**Provided data:**
◇ ◇ ◇

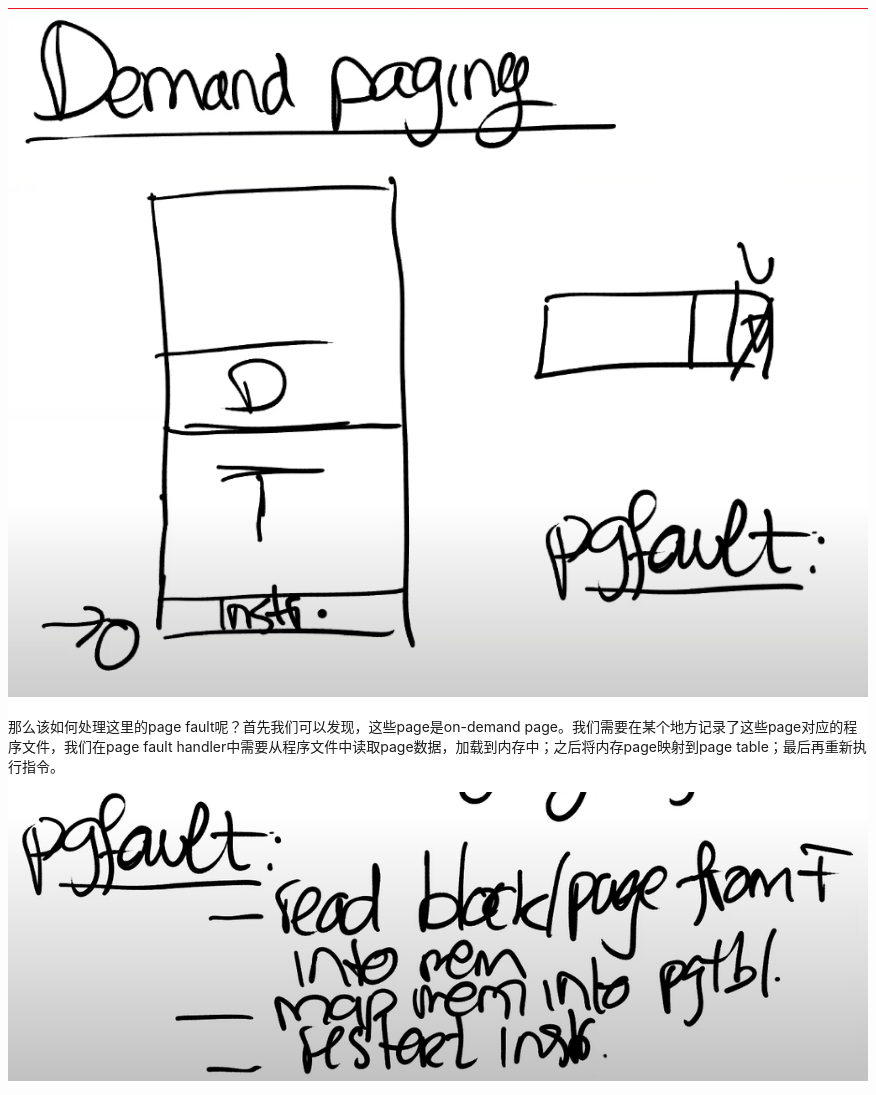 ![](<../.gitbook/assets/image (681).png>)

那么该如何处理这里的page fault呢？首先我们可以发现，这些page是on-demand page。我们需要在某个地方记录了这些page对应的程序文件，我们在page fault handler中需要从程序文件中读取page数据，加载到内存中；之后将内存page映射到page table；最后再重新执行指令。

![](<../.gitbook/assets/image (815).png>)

◇ ◇ ◇

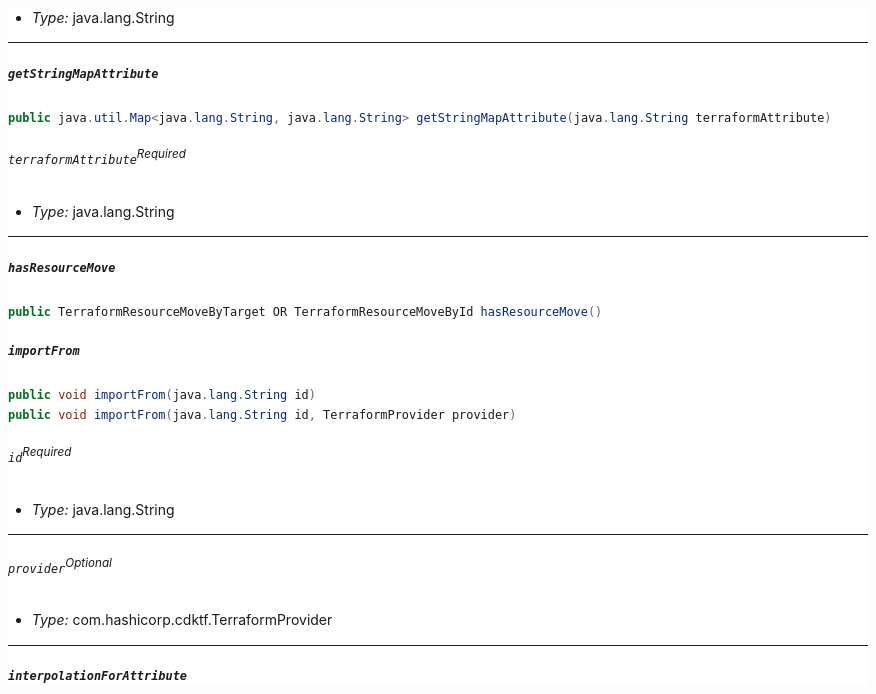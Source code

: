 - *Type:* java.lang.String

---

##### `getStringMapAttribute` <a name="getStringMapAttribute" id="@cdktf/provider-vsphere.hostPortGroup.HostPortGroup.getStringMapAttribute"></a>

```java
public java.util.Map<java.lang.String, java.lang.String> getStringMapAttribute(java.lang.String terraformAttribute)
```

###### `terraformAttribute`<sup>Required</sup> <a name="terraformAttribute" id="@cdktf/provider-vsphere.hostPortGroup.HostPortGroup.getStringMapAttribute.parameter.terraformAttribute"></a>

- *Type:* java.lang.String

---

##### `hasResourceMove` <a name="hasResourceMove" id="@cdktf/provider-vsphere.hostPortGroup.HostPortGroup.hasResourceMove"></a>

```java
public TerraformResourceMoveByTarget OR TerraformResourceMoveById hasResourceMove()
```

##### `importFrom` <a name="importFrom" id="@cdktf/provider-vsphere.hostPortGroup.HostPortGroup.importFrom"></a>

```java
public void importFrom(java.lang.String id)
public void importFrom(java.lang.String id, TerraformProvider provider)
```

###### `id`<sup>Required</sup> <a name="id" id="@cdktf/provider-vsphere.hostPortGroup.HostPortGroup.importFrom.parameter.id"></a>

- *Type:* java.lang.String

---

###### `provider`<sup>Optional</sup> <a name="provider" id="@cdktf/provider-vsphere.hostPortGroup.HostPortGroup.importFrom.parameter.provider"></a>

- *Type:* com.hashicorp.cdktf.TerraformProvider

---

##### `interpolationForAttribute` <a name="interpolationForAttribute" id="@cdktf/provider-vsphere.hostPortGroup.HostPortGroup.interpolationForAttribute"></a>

◇ ◇ ◇

**What you need to do:**
Give the number of lines in the entries that contain "name", and add nothing.

**Reply to the exercise:**
7